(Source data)

# # # #

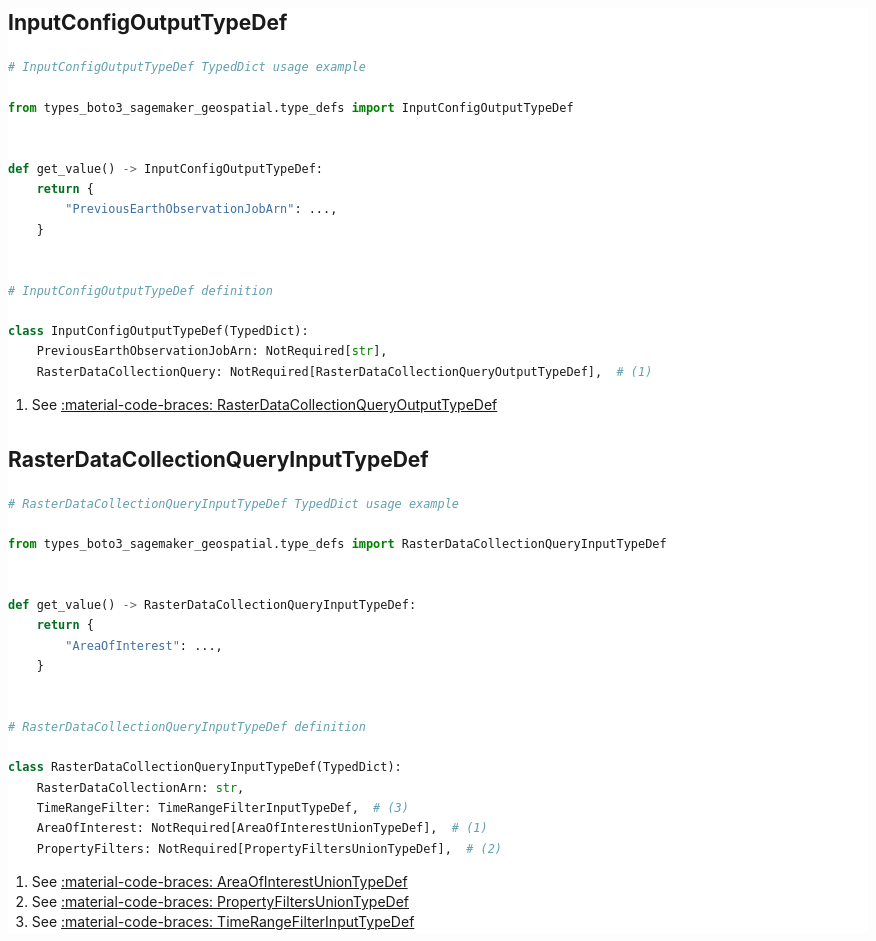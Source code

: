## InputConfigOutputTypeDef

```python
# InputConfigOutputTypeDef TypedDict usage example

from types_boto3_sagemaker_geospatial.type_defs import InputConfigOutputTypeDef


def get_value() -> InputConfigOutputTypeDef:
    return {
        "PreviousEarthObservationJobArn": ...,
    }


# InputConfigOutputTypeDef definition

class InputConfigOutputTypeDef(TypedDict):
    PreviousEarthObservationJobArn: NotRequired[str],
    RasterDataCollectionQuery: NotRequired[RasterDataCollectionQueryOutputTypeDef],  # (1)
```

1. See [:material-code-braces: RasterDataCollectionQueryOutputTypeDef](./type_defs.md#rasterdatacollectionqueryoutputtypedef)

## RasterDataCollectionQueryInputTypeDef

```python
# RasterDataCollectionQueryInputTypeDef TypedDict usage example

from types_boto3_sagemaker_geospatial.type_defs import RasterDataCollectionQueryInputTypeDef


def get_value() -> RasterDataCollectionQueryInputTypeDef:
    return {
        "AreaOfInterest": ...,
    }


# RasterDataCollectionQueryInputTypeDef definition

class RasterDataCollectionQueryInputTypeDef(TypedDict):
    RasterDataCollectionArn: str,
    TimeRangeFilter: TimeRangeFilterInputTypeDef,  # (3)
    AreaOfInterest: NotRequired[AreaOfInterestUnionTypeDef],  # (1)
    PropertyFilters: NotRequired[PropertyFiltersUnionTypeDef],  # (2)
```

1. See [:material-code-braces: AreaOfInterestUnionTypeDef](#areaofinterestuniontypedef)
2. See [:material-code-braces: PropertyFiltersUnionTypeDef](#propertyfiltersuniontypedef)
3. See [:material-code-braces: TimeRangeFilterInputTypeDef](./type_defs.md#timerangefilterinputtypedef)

# # # #

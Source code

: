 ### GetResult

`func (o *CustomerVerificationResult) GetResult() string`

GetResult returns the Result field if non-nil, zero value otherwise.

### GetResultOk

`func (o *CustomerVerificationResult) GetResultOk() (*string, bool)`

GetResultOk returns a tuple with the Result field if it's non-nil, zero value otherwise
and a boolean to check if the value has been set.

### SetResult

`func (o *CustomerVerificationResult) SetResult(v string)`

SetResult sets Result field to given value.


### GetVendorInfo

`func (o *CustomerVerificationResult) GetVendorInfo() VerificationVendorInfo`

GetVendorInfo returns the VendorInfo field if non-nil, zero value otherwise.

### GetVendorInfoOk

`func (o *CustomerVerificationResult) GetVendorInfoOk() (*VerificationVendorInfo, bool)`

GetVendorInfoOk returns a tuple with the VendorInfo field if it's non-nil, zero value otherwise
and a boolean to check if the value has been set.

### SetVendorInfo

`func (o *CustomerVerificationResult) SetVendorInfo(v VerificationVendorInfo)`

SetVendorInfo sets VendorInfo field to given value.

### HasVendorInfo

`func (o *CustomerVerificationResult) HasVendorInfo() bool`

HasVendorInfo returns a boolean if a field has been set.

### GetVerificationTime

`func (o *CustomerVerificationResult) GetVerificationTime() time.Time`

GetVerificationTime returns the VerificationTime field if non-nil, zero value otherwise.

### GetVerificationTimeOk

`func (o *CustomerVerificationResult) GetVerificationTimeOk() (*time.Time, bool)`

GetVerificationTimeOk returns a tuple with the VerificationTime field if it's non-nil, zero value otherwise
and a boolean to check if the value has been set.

# # # #

Task to complete ::
Only lines of the data holding the word "material" go in the answer. Please copy each of them.

Exercise solution ::
1. See [:material-code-braces: RasterDataCollectionQueryOutputTypeDef](./type_defs.md#rasterdatacollectionqueryoutputtypedef)
1. See [:material-code-braces: AreaOfInterestUnionTypeDef](#areaofinterestuniontypedef)
2. See [:material-code-braces: PropertyFiltersUnionTypeDef](#propertyfiltersuniontypedef)
3. See [:material-code-braces: TimeRangeFilterInputTypeDef](./type_defs.md#timerangefilterinputtypedef)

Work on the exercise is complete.